For most shooters, this is going to be the better bet. 

I don't know that I could write out my process its so "touchy-feely". What I feel, what I see, I respond to. It takes time. If I make much change at all, I have to shoot it for a while to really know if its the right thing in the long run. 

If I can add any value here its one thing that keeps me in check.... DO NOT make equipment changes on your bad days. It is nearly impossible to make good equipment decisions when things are not working in us. I seek to fine tune my equipment only when I feel that I am running at the best of my ability. Doing otherwise will get us chasing out tail, applying band-aids...and in the long run we lose our "zero" (our feel for "normal).


----------



## Fury90flier (Jun 27, 2012)

When do you keep tuning? You really don't stop tuning...either you're tweaking equipment or your tweaking yourself. What you don't want to do is to spend time tweaking something that YOU can't tell a difference with. For example, shooting X10 arrows vs Carbon One's...if at 50yards you can only shoot an 8" group, you won't see a benefit to using X10's- no use in tuning those arrows. or if you can't get bare shafts to slap at 20 yards...no use in spending a lot of time yoke tuning--you won't see a difference...work on the shooter in this case.

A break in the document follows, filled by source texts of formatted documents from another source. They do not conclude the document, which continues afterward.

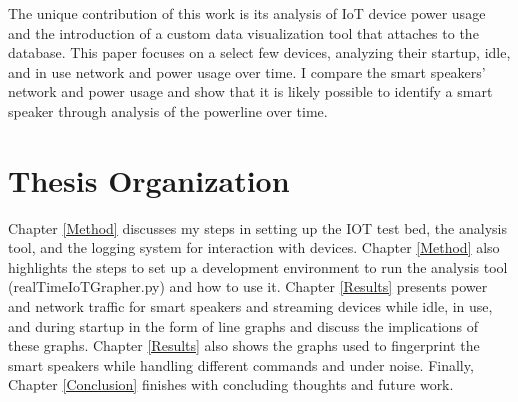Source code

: The unique contribution of this work is its analysis of IoT device power usage and the introduction of a custom data visualization tool that attaches to the database. This paper focuses on a select few devices, analyzing their startup, idle, and in use network and power usage over time. I compare the smart speakers' network and power usage and show that it is likely possible to identify a smart speaker through analysis of the powerline over time.

\section{Thesis Organization}
Chapter \ref{Method} discusses my steps in setting up the IOT test bed, the analysis tool, and the logging system for interaction with devices. Chapter \ref{Method} also highlights the steps to set up a development environment to run the analysis tool (realTimeIoTGrapher.py) and how to use it. Chapter \ref{Results} presents power and network traffic for smart speakers and streaming devices while idle, in use, and during startup in the form of line graphs and discuss the implications of these graphs. Chapter \ref{Results} also shows the graphs used to fingerprint the smart speakers while handling different commands and under noise. Finally, Chapter \ref{Conclusion} finishes with concluding thoughts and future work.

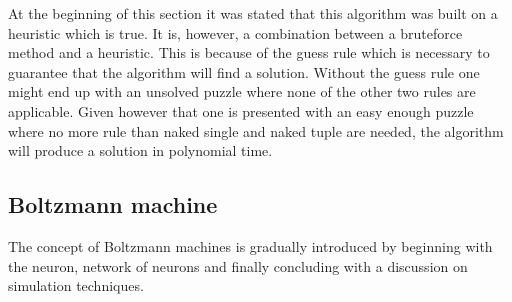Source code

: \documentclass[a4paper,11pt]{kth-mag}
\begin{document}
At the beginning of this section it was stated that this algorithm was built on a heuristic which is true.
It is, however, a combination between a bruteforce method and a heuristic.
This is because of the guess rule which is necessary to guarantee that the algorithm will find a solution.
Without the guess rule one might end up with an unsolved puzzle where none of the other two rules are applicable.
Given however that one is presented with an easy enough puzzle where no more rule than naked single and naked tuple are needed, the algorithm will produce a solution in polynomial time.

\FloatBarrier
\subsection{Boltzmann machine}
\label{sec:boltzmannBackground}


The concept of Boltzmann machines is gradually introduced by beginning with the neuron, 
network of neurons and finally concluding with a discussion on simulation techniques.\\
\end{document}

Change, shoot an hour, change again....

that's changing too much too soon...you need to give yourself time to adapt to the change-- though some changes can be seen almost immediately...this would be the exception.

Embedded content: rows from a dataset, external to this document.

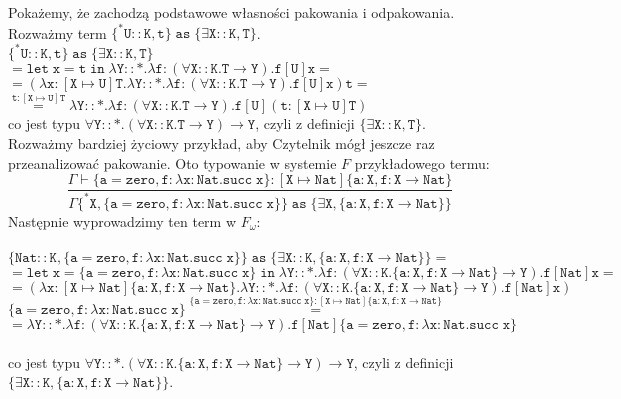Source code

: \documentclass[11pt,leqno]{article}
\begin{document}
Pokażemy, że zachodzą podstawowe własności pakowania i odpakowania. \\
Rozważmy term $\mathtt{ \{^*U::K,t\}\;as\; \{\exists X::K,T\}}$. \\ 
$ \mathtt{ \{^*U::K,t\}\;as\; \{\exists X::K,T\} }$ \\ 
$ \mathtt{ = let\;x=t\;in\;\lambda Y::\ast.\lambda f:(\forall X::K.T \rightarrow Y).f[U]x = }$ \\
$ \mathtt{ = (\lambda x:[X \mapsto U]T.\lambda Y::\ast.\lambda f:(\forall X::K.T \rightarrow Y).f[U]x)t = }$ \\
$ \mathtt{ \overset{t:[X \mapsto U]T}{=} \lambda Y::\ast.\lambda f:(\forall X::K.T \rightarrow Y).f[U](t:[X \mapsto U]T)}$ \\
co jest typu $\mathtt{\forall Y::\ast.(\forall X::K.T \rightarrow Y) \rightarrow Y}$, czyli z definicji $\mathtt{\{\exists X::K,T\}}$. \\

Rozważmy bardziej życiowy przykład, aby Czytelnik mógł jeszcze raz przeanalizować pakowanie. Oto typowanie w systemie $F$ przykładowego termu:\\ 
 	\[\mathtt{ \frac{\Gamma \vdash \{a=zero, f:\lambda x:Nat.succ\;x\}:[X \mapsto Nat]\{a:X,f:X \rightarrow Nat\}}{\Gamma \{^*X,\{a=zero, f:\lambda x:Nat.succ\;x\}\}\;as\;\{\exists X,\{a:X,f:X \rightarrow Nat\}\}}
		}
	\]
Następnie wyprowadzimy ten term w $F_\omega$: \\ \\
\small{
$ \mathtt{ \{Nat::K,\{a=zero, f:\lambda x:Nat.succ\;x\}\}\;as\; \{\exists X::K,\{a:X, f:X \rightarrow Nat\}\}= }$ \\ 
$ \mathtt{ = let\;x=\{a=zero, f:\lambda x:Nat.succ\;x\}\;in\;\lambda Y::\ast.\lambda f:(\forall X::K.\{a:X, f:X \rightarrow Nat\} \rightarrow Y).f[Nat]x = }$ \\
$ \mathtt{ = (\lambda x:[X \mapsto Nat]\{a:X, f:X \rightarrow Nat\}.\lambda Y::\ast.\lambda f:(\forall X::K.\{a:X, f:X \rightarrow Nat\} \rightarrow Y).f[Nat]x)}$\\
$ \mathtt{ \{a=zero, f:\lambda x:Nat.succ\;x\} \overset{\{a=zero, f:\lambda x:Nat.succ\;x\}:[X \mapsto Nat]\{a:X, f:X \rightarrow Nat\}}{=}  }$ \\
$ \mathtt{ = \lambda Y::\ast.\lambda f:(\forall X::K.\{a:X, f:X \rightarrow Nat\} \rightarrow Y).f[Nat]\{a=zero, f:\lambda x:Nat.succ\;x\}}$ \\ \\
co jest typu $\mathtt{\forall Y::\ast.(\forall X::K.\{a:X, f:X \rightarrow Nat\} \rightarrow Y) \rightarrow Y}$, czyli z definicji $\mathtt{\{\exists X::K,\{a:X, f:X \rightarrow Nat\}\}}$. \\
}
\end{document}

Once I get a decent setup, I don't touch it...I'll focus on me. For example- for the past few months I've been working on a torquing issue--always left. I've tweaked DL, Stabs etc. and have come to the conclusion that it's ME, only ME and I am the only one that can fix that, not a new stab, not changing DL...ME. Since I've taken that approach the past few weeks, my groups are coming in, my ability to call my shots has improved and the bad torquing is almost gone.

Can I do more tweaking on my stab- yes
can I do more tweaking on my tuning- yes
can I see a difference in scores if I do the above- NO...when I get to where my shots are a significant percentage higher bull count, I'll worry about the other stuff.

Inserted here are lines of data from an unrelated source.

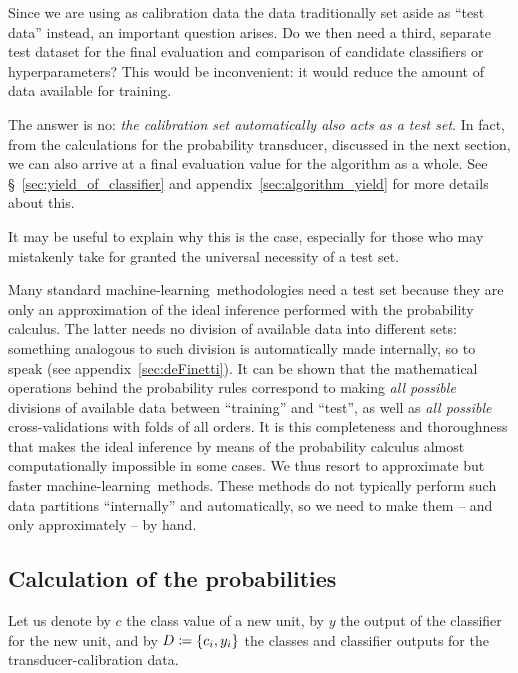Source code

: \documentclass[\ifafour a4paper,12pt,\else a5paper,10pt,\fi%
onecolumn,oneside,article,%
british%
]{memoir}
\theoremstyle{remark}
\theoremstyle{innote}
\newcommand*{\defd}{\coloneqq}
\DeclarePairedDelimiter\set{\{}{\}} %
\renewcommand*{\|}[1][]{\nonscript\:#1\vert\nonscript\:\mathopen{}}
\newcommand*{\sect}{\S}%
\newcommand*{\ml}{machine-learning}
\begin{document}
\medskip

Since we are using as calibration data the data traditionally set aside as \enquote{test data} instead, an important question arises. Do we then need a third, separate test dataset for the final evaluation and comparison of candidate classifiers or hyperparameters? This would be inconvenient: it would reduce the amount of data available for training.

The answer is no: \emph{the calibration set automatically also acts as a test set}. In fact, from the calculations for the probability transducer, discussed in the next section, we can also arrive at a final evaluation value for the algorithm as a whole. See \sect~\ref{sec:yield_of_classifier} and appendix~\ref{sec:algorithm_yield} for more details about this.

It may be useful to explain why this is the case, especially for those who may mistakenly take for granted the universal necessity of a test set.

Many standard \ml\ methodologies need a test set because they are only an approximation of the ideal inference performed with the probability calculus. The latter needs no division of available data into different sets: something analogous to such division is automatically made internally, so to speak (see appendix~\ref{sec:deFinetti}). It can be shown \autocites{portamana2019b,fongetal2020,wald1949}[many examples of this fact are scattered across the text by][]{jaynes1994_r2003} that the mathematical operations behind the probability rules correspond to making \emph{all possible} divisions of available data between \enquote{training} and \enquote{test}, as well as \emph{all possible} cross-validations with folds of all orders. It is this completeness and thoroughness that makes the ideal inference by means of the probability calculus almost computationally impossible in some cases. We thus resort to approximate but faster \ml\ methods. These methods do not typically perform such data partitions \enquote{internally} and automatically, so we need to make them -- and only approximately -- by hand.


\subsection{Calculation of the probabilities}
\label{sec:calculation_transducer}

Let us denote by $c$ the class value of a new unit, by $y$ the output of the classifier for the new unit, and by $D \defd \set{c_{i}, y_{i}}$ the classes and classifier outputs for the transducer-calibration data.
\end{document}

make a change- give it a few days to a week to see if it's going to work.


----------



## aread (Dec 25, 2009)

One thing about most of the better shooters who I know is that they seldom show up with exactly the same set-up twice in a row. They are constantly tweeking this or trying that. Always looking for that extra point or two that will win the next tournament. 

However, the tweeking is usually with their back-up bow. When it's money time, they usually stick what has proven to work. 

I'd love to have the luxury of two identical bows. One to set up with the tried & true, and the other to experiment with. I'd also like to have the time to do all that experimenting. It sucks when real life gets in the way of archery 

As for a procedure or order for finding the best set-up, it's probably best to start without stabilizers, get it working well for you, then add stabilizers to enhance a good set-up. Much like fletching works best when it doesn't have to overcome poor tuning, stabilizers work best when they are improving good form, not trying to overcome or cover up bad form. (They aren't magic wands, regardless of the advertising  )

Allen


----------



## buckshot087 (Mar 18, 2010)

How can you tell when your holding weight is too much?


----------



## bowtecha (Feb 16, 2010)

Tagged


----------



## montigre (Oct 13, 2008)

buckshot087 said:


> How can you tell when your holding weight is too much?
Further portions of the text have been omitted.